(Pictures paired with source code)
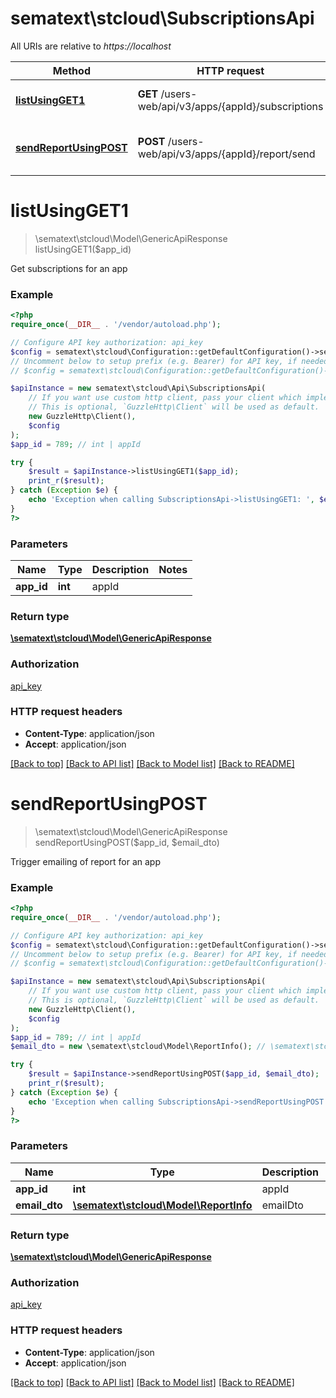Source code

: # sematext\stcloud\SubscriptionsApi

All URIs are relative to *https://localhost*

Method | HTTP request | Description
------------- | ------------- | -------------
[**listUsingGET1**](SubscriptionsApi.md#listUsingGET1) | **GET** /users-web/api/v3/apps/{appId}/subscriptions | Get subscriptions for an app
[**sendReportUsingPOST**](SubscriptionsApi.md#sendReportUsingPOST) | **POST** /users-web/api/v3/apps/{appId}/report/send | Trigger emailing of report for an app


# **listUsingGET1**
> \sematext\stcloud\Model\GenericApiResponse listUsingGET1($app_id)

Get subscriptions for an app

### Example
```php
<?php
require_once(__DIR__ . '/vendor/autoload.php');

// Configure API key authorization: api_key
$config = sematext\stcloud\Configuration::getDefaultConfiguration()->setApiKey('Authorization', 'YOUR_API_KEY');
// Uncomment below to setup prefix (e.g. Bearer) for API key, if needed
// $config = sematext\stcloud\Configuration::getDefaultConfiguration()->setApiKeyPrefix('Authorization', 'Bearer');

$apiInstance = new sematext\stcloud\Api\SubscriptionsApi(
    // If you want use custom http client, pass your client which implements `GuzzleHttp\ClientInterface`.
    // This is optional, `GuzzleHttp\Client` will be used as default.
    new GuzzleHttp\Client(),
    $config
);
$app_id = 789; // int | appId

try {
    $result = $apiInstance->listUsingGET1($app_id);
    print_r($result);
} catch (Exception $e) {
    echo 'Exception when calling SubscriptionsApi->listUsingGET1: ', $e->getMessage(), PHP_EOL;
}
?>
```

### Parameters

Name | Type | Description  | Notes
------------- | ------------- | ------------- | -------------
 **app_id** | **int**| appId |

### Return type

[**\sematext\stcloud\Model\GenericApiResponse**](../Model/GenericApiResponse.md)

### Authorization

[api_key](../../README.md#api_key)

### HTTP request headers

 - **Content-Type**: application/json
 - **Accept**: application/json

[[Back to top]](#) [[Back to API list]](../../README.md#documentation-for-api-endpoints) [[Back to Model list]](../../README.md#documentation-for-models) [[Back to README]](../../README.md)

# **sendReportUsingPOST**
> \sematext\stcloud\Model\GenericApiResponse sendReportUsingPOST($app_id, $email_dto)

Trigger emailing of report for an app

### Example
```php
<?php
require_once(__DIR__ . '/vendor/autoload.php');

// Configure API key authorization: api_key
$config = sematext\stcloud\Configuration::getDefaultConfiguration()->setApiKey('Authorization', 'YOUR_API_KEY');
// Uncomment below to setup prefix (e.g. Bearer) for API key, if needed
// $config = sematext\stcloud\Configuration::getDefaultConfiguration()->setApiKeyPrefix('Authorization', 'Bearer');

$apiInstance = new sematext\stcloud\Api\SubscriptionsApi(
    // If you want use custom http client, pass your client which implements `GuzzleHttp\ClientInterface`.
    // This is optional, `GuzzleHttp\Client` will be used as default.
    new GuzzleHttp\Client(),
    $config
);
$app_id = 789; // int | appId
$email_dto = new \sematext\stcloud\Model\ReportInfo(); // \sematext\stcloud\Model\ReportInfo | emailDto

try {
    $result = $apiInstance->sendReportUsingPOST($app_id, $email_dto);
    print_r($result);
} catch (Exception $e) {
    echo 'Exception when calling SubscriptionsApi->sendReportUsingPOST: ', $e->getMessage(), PHP_EOL;
}
?>
```

### Parameters

Name | Type | Description  | Notes
------------- | ------------- | ------------- | -------------
 **app_id** | **int**| appId |
 **email_dto** | [**\sematext\stcloud\Model\ReportInfo**](../Model/ReportInfo.md)| emailDto |

### Return type

[**\sematext\stcloud\Model\GenericApiResponse**](../Model/GenericApiResponse.md)

### Authorization

[api_key](../../README.md#api_key)

### HTTP request headers

 - **Content-Type**: application/json
 - **Accept**: application/json

[[Back to top]](#) [[Back to API list]](../../README.md#documentation-for-api-endpoints) [[Back to Model list]](../../README.md#documentation-for-models) [[Back to README]](../../README.md)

▸ **WORK INSTRUCTIONS**
Without the pictures, print all of the records exactly.

▸ **REPLY TO THE EXERCISE**
Source code

: # sematext\stcloud\SubscriptionsApi

All URIs are relative to *https://localhost*

Method | HTTP request | Description
------------- | ------------- | -------------
[**listUsingGET1**](SubscriptionsApi.md#listUsingGET1) | **GET** /users-web/api/v3/apps/{appId}/subscriptions | Get subscriptions for an app
[**sendReportUsingPOST**](SubscriptionsApi.md#sendReportUsingPOST) | **POST** /users-web/api/v3/apps/{appId}/report/send | Trigger emailing of report for an app


# **listUsingGET1**
> \sematext\stcloud\Model\GenericApiResponse listUsingGET1($app_id)

Get subscriptions for an app

### Example
```php
<?php
require_once(__DIR__ . '/vendor/autoload.php');

// Configure API key authorization: api_key
$config = sematext\stcloud\Configuration::getDefaultConfiguration()->setApiKey('Authorization', 'YOUR_API_KEY');
// Uncomment below to setup prefix (e.g. Bearer) for API key, if needed
// $config = sematext\stcloud\Configuration::getDefaultConfiguration()->setApiKeyPrefix('Authorization', 'Bearer');

$apiInstance = new sematext\stcloud\Api\SubscriptionsApi(
    // If you want use custom http client, pass your client which implements `GuzzleHttp\ClientInterface`.
    // This is optional, `GuzzleHttp\Client` will be used as default.
    new GuzzleHttp\Client(),
    $config
);
$app_id = 789; // int | appId

try {
    $result = $apiInstance->listUsingGET1($app_id);
    print_r($result);
} catch (Exception $e) {
    echo 'Exception when calling SubscriptionsApi->listUsingGET1: ', $e->getMessage(), PHP_EOL;
}
?>
```

### Parameters

Name | Type | Description  | Notes
------------- | ------------- | ------------- | -------------
 **app_id** | **int**| appId |

### Return type

[**\sematext\stcloud\Model\GenericApiResponse**](../Model/GenericApiResponse.md)

### Authorization

[api_key](../../README.md#api_key)

### HTTP request headers

 - **Content-Type**: application/json
 - **Accept**: application/json

[[Back to top]](#) [[Back to API list]](../../README.md#documentation-for-api-endpoints) [[Back to Model list]](../../README.md#documentation-for-models) [[Back to README]](../../README.md)

# **sendReportUsingPOST**
> \sematext\stcloud\Model\GenericApiResponse sendReportUsingPOST($app_id, $email_dto)

Trigger emailing of report for an app

### Example
```php
<?php
require_once(__DIR__ . '/vendor/autoload.php');

// Configure API key authorization: api_key
$config = sematext\stcloud\Configuration::getDefaultConfiguration()->setApiKey('Authorization', 'YOUR_API_KEY');
// Uncomment below to setup prefix (e.g. Bearer) for API key, if needed
// $config = sematext\stcloud\Configuration::getDefaultConfiguration()->setApiKeyPrefix('Authorization', 'Bearer');

$apiInstance = new sematext\stcloud\Api\SubscriptionsApi(
    // If you want use custom http client, pass your client which implements `GuzzleHttp\ClientInterface`.
    // This is optional, `GuzzleHttp\Client` will be used as default.
    new GuzzleHttp\Client(),
    $config
);
$app_id = 789; // int | appId
$email_dto = new \sematext\stcloud\Model\ReportInfo(); // \sematext\stcloud\Model\ReportInfo | emailDto

try {
    $result = $apiInstance->sendReportUsingPOST($app_id, $email_dto);
    print_r($result);
} catch (Exception $e) {
    echo 'Exception when calling SubscriptionsApi->sendReportUsingPOST: ', $e->getMessage(), PHP_EOL;
}
?>
```

### Parameters

Name | Type | Description  | Notes
------------- | ------------- | ------------- | -------------
 **app_id** | **int**| appId |
 **email_dto** | [**\sematext\stcloud\Model\ReportInfo**](../Model/ReportInfo.md)| emailDto |

### Return type

[**\sematext\stcloud\Model\GenericApiResponse**](../Model/GenericApiResponse.md)

### Authorization

[api_key](../../README.md#api_key)

### HTTP request headers

 - **Content-Type**: application/json
 - **Accept**: application/json

[[Back to top]](#) [[Back to API list]](../../README.md#documentation-for-api-endpoints) [[Back to Model list]](../../README.md#documentation-for-models) [[Back to README]](../../README.md)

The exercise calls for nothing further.